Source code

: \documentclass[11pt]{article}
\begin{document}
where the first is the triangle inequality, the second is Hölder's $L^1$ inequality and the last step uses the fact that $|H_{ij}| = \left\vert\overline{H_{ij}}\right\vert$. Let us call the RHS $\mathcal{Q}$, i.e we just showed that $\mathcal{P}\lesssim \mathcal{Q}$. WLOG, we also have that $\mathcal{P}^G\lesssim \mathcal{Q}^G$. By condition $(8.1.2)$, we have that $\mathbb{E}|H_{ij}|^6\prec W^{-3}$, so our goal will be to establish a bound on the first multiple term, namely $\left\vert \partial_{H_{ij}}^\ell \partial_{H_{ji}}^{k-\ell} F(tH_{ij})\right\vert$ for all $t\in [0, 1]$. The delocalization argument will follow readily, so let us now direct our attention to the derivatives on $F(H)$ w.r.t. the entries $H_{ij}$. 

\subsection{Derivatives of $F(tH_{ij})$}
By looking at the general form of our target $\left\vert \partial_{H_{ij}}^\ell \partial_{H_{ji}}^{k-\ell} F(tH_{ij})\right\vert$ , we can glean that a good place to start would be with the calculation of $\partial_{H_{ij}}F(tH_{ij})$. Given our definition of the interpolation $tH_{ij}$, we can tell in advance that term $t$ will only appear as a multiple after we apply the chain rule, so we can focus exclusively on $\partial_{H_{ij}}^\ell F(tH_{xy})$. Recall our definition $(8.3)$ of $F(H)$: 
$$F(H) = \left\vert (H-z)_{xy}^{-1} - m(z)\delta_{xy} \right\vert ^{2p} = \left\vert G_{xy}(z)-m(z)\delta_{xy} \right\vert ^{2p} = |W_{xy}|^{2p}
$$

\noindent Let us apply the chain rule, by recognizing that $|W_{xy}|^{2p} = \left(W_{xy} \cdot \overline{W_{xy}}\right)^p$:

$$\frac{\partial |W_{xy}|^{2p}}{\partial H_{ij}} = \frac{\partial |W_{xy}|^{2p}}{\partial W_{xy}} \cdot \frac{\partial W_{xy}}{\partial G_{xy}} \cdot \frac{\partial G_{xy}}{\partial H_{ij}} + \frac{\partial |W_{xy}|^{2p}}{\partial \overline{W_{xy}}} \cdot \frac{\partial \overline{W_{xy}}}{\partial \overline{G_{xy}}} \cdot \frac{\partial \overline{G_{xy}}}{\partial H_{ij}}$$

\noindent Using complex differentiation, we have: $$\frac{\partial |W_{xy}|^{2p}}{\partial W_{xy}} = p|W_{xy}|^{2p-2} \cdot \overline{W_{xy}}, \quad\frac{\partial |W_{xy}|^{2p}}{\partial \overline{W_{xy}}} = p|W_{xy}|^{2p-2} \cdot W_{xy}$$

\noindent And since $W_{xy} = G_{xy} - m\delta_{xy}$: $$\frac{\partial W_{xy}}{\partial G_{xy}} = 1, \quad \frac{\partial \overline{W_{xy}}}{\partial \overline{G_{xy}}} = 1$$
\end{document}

────────────────────

→ **WORK INSTRUCTION**
Reproduce the material above in full, exactly.

→ **OUTPUT OF THE TASK**
Source code

: \documentclass[11pt]{article}
\begin{document}
where the first is the triangle inequality, the second is Hölder's $L^1$ inequality and the last step uses the fact that $|H_{ij}| = \left\vert\overline{H_{ij}}\right\vert$. Let us call the RHS $\mathcal{Q}$, i.e we just showed that $\mathcal{P}\lesssim \mathcal{Q}$. WLOG, we also have that $\mathcal{P}^G\lesssim \mathcal{Q}^G$. By condition $(8.1.2)$, we have that $\mathbb{E}|H_{ij}|^6\prec W^{-3}$, so our goal will be to establish a bound on the first multiple term, namely $\left\vert \partial_{H_{ij}}^\ell \partial_{H_{ji}}^{k-\ell} F(tH_{ij})\right\vert$ for all $t\in [0, 1]$. The delocalization argument will follow readily, so let us now direct our attention to the derivatives on $F(H)$ w.r.t. the entries $H_{ij}$. 

\subsection{Derivatives of $F(tH_{ij})$}
By looking at the general form of our target $\left\vert \partial_{H_{ij}}^\ell \partial_{H_{ji}}^{k-\ell} F(tH_{ij})\right\vert$ , we can glean that a good place to start would be with the calculation of $\partial_{H_{ij}}F(tH_{ij})$. Given our definition of the interpolation $tH_{ij}$, we can tell in advance that term $t$ will only appear as a multiple after we apply the chain rule, so we can focus exclusively on $\partial_{H_{ij}}^\ell F(tH_{xy})$. Recall our definition $(8.3)$ of $F(H)$: 
$$F(H) = \left\vert (H-z)_{xy}^{-1} - m(z)\delta_{xy} \right\vert ^{2p} = \left\vert G_{xy}(z)-m(z)\delta_{xy} \right\vert ^{2p} = |W_{xy}|^{2p}
$$

\noindent Let us apply the chain rule, by recognizing that $|W_{xy}|^{2p} = \left(W_{xy} \cdot \overline{W_{xy}}\right)^p$:

$$\frac{\partial |W_{xy}|^{2p}}{\partial H_{ij}} = \frac{\partial |W_{xy}|^{2p}}{\partial W_{xy}} \cdot \frac{\partial W_{xy}}{\partial G_{xy}} \cdot \frac{\partial G_{xy}}{\partial H_{ij}} + \frac{\partial |W_{xy}|^{2p}}{\partial \overline{W_{xy}}} \cdot \frac{\partial \overline{W_{xy}}}{\partial \overline{G_{xy}}} \cdot \frac{\partial \overline{G_{xy}}}{\partial H_{ij}}$$

\noindent Using complex differentiation, we have: $$\frac{\partial |W_{xy}|^{2p}}{\partial W_{xy}} = p|W_{xy}|^{2p-2} \cdot \overline{W_{xy}}, \quad\frac{\partial |W_{xy}|^{2p}}{\partial \overline{W_{xy}}} = p|W_{xy}|^{2p-2} \cdot W_{xy}$$

\noindent And since $W_{xy} = G_{xy} - m\delta_{xy}$: $$\frac{\partial W_{xy}}{\partial G_{xy}} = 1, \quad \frac{\partial \overline{W_{xy}}}{\partial \overline{G_{xy}}} = 1$$
\end{document}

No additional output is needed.